__Entries shown__.
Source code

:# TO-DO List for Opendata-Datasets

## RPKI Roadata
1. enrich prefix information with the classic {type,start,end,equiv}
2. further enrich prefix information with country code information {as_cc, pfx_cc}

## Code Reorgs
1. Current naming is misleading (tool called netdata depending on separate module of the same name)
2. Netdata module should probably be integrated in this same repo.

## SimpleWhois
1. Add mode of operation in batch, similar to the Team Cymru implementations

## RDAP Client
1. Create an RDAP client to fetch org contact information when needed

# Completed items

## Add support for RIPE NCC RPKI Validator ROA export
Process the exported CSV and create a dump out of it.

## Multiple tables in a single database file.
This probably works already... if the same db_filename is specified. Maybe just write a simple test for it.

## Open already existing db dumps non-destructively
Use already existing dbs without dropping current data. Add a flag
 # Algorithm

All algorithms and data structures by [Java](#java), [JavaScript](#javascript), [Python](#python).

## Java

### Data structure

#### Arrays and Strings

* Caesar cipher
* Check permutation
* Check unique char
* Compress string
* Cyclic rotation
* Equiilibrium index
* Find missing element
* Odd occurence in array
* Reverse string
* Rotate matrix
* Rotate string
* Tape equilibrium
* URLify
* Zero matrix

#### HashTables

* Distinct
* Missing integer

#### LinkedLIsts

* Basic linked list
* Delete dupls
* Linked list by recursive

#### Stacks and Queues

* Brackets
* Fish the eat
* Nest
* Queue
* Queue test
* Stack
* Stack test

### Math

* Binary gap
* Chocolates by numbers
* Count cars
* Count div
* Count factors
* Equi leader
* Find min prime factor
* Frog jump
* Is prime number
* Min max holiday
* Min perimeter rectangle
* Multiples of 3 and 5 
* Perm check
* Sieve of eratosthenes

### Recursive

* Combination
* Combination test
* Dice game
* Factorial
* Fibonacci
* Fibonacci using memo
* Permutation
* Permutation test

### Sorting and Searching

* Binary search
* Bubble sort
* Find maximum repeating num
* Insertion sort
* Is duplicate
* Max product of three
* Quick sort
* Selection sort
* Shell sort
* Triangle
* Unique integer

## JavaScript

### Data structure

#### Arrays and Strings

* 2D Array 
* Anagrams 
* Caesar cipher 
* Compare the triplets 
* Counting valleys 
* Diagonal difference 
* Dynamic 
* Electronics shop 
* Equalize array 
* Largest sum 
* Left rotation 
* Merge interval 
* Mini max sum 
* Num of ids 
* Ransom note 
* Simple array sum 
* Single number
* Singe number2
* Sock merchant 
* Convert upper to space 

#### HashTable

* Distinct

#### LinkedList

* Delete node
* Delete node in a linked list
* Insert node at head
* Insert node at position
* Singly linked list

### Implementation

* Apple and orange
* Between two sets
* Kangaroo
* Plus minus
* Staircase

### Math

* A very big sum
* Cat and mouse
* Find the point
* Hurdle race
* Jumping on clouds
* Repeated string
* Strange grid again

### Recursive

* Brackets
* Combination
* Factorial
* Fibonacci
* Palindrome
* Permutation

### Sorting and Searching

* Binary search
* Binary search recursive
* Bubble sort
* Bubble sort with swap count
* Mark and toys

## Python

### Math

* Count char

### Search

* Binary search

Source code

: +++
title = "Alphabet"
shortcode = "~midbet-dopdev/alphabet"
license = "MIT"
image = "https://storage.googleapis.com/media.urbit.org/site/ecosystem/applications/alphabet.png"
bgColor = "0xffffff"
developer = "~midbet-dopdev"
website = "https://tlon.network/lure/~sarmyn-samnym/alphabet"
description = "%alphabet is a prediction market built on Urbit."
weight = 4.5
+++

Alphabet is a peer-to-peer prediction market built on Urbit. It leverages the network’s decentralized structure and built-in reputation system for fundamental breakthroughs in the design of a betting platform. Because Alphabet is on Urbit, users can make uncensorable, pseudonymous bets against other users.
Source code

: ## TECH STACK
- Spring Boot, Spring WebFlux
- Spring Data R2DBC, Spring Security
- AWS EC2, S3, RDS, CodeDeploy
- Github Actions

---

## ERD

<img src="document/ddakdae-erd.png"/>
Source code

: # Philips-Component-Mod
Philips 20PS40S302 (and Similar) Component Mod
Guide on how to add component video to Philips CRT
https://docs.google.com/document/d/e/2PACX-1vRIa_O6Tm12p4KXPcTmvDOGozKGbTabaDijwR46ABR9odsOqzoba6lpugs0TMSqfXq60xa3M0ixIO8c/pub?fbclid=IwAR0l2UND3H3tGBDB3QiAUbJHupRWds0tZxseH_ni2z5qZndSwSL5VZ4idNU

__To do__. Type the material above out again, exactly.

__Solution__.
Source code

:# TO-DO List for Opendata-Datasets

## RPKI Roadata
1. enrich prefix information with the classic {type,start,end,equiv}
2. further enrich prefix information with country code information {as_cc, pfx_cc}

## Code Reorgs
1. Current naming is misleading (tool called netdata depending on separate module of the same name)
2. Netdata module should probably be integrated in this same repo.

## SimpleWhois
1. Add mode of operation in batch, similar to the Team Cymru implementations

## RDAP Client
1. Create an RDAP client to fetch org contact information when needed

# Completed items

## Add support for RIPE NCC RPKI Validator ROA export
Process the exported CSV and create a dump out of it.

## Multiple tables in a single database file.
This probably works already... if the same db_filename is specified. Maybe just write a simple test for it.

## Open already existing db dumps non-destructively
Use already existing dbs without dropping current data. Add a flag
 # Algorithm

All algorithms and data structures by [Java](#java), [JavaScript](#javascript), [Python](#python).

## Java

### Data structure

#### Arrays and Strings

* Caesar cipher
* Check permutation
* Check unique char
* Compress string
* Cyclic rotation
* Equiilibrium index
* Find missing element
* Odd occurence in array
* Reverse string
* Rotate matrix
* Rotate string
* Tape equilibrium
* URLify
* Zero matrix

#### HashTables

* Distinct
* Missing integer

#### LinkedLIsts

* Basic linked list
* Delete dupls
* Linked list by recursive

#### Stacks and Queues

* Brackets
* Fish the eat
* Nest
* Queue
* Queue test
* Stack
* Stack test

### Math

* Binary gap
* Chocolates by numbers
* Count cars
* Count div
* Count factors
* Equi leader
* Find min prime factor
* Frog jump
* Is prime number
* Min max holiday
* Min perimeter rectangle
* Multiples of 3 and 5 
* Perm check
* Sieve of eratosthenes

### Recursive

* Combination
* Combination test
* Dice game
* Factorial
* Fibonacci
* Fibonacci using memo
* Permutation
* Permutation test

### Sorting and Searching

* Binary search
* Bubble sort
* Find maximum repeating num
* Insertion sort
* Is duplicate
* Max product of three
* Quick sort
* Selection sort
* Shell sort
* Triangle
* Unique integer

## JavaScript

### Data structure

#### Arrays and Strings

* 2D Array 
* Anagrams 
* Caesar cipher 
* Compare the triplets 
* Counting valleys 
* Diagonal difference 
* Dynamic 
* Electronics shop 
* Equalize array 
* Largest sum 
* Left rotation 
* Merge interval 
* Mini max sum 
* Num of ids 
* Ransom note 
* Simple array sum 
* Single number
* Singe number2
* Sock merchant 
* Convert upper to space 

#### HashTable

* Distinct

#### LinkedList

* Delete node
* Delete node in a linked list
* Insert node at head
* Insert node at position
* Singly linked list

### Implementation

* Apple and orange
* Between two sets
* Kangaroo
* Plus minus
* Staircase

### Math

* A very big sum
* Cat and mouse
* Find the point
* Hurdle race
* Jumping on clouds
* Repeated string
* Strange grid again

### Recursive

* Brackets
* Combination
* Factorial
* Fibonacci
* Palindrome
* Permutation

### Sorting and Searching

* Binary search
* Binary search recursive
* Bubble sort
* Bubble sort with swap count
* Mark and toys

## Python

### Math

* Count char

### Search

* Binary search

Source code

: +++
title = "Alphabet"
shortcode = "~midbet-dopdev/alphabet"
license = "MIT"
image = "https://storage.googleapis.com/media.urbit.org/site/ecosystem/applications/alphabet.png"
bgColor = "0xffffff"
developer = "~midbet-dopdev"
website = "https://tlon.network/lure/~sarmyn-samnym/alphabet"
description = "%alphabet is a prediction market built on Urbit."
weight = 4.5
+++

Alphabet is a peer-to-peer prediction market built on Urbit. It leverages the network’s decentralized structure and built-in reputation system for fundamental breakthroughs in the design of a betting platform. Because Alphabet is on Urbit, users can make uncensorable, pseudonymous bets against other users.
Source code

: ## TECH STACK
- Spring Boot, Spring WebFlux
- Spring Data R2DBC, Spring Security
- AWS EC2, S3, RDS, CodeDeploy
- Github Actions

---

## ERD

<img src="document/ddakdae-erd.png"/>
Source code

: # Philips-Component-Mod
Philips 20PS40S302 (and Similar) Component Mod
Guide on how to add component video to Philips CRT
https://docs.google.com/document/d/e/2PACX-1vRIa_O6Tm12p4KXPcTmvDOGozKGbTabaDijwR46ABR9odsOqzoba6lpugs0TMSqfXq60xa3M0ixIO8c/pub?fbclid=IwAR0l2UND3H3tGBDB3QiAUbJHupRWds0tZxseH_ni2z5qZndSwSL5VZ4idNU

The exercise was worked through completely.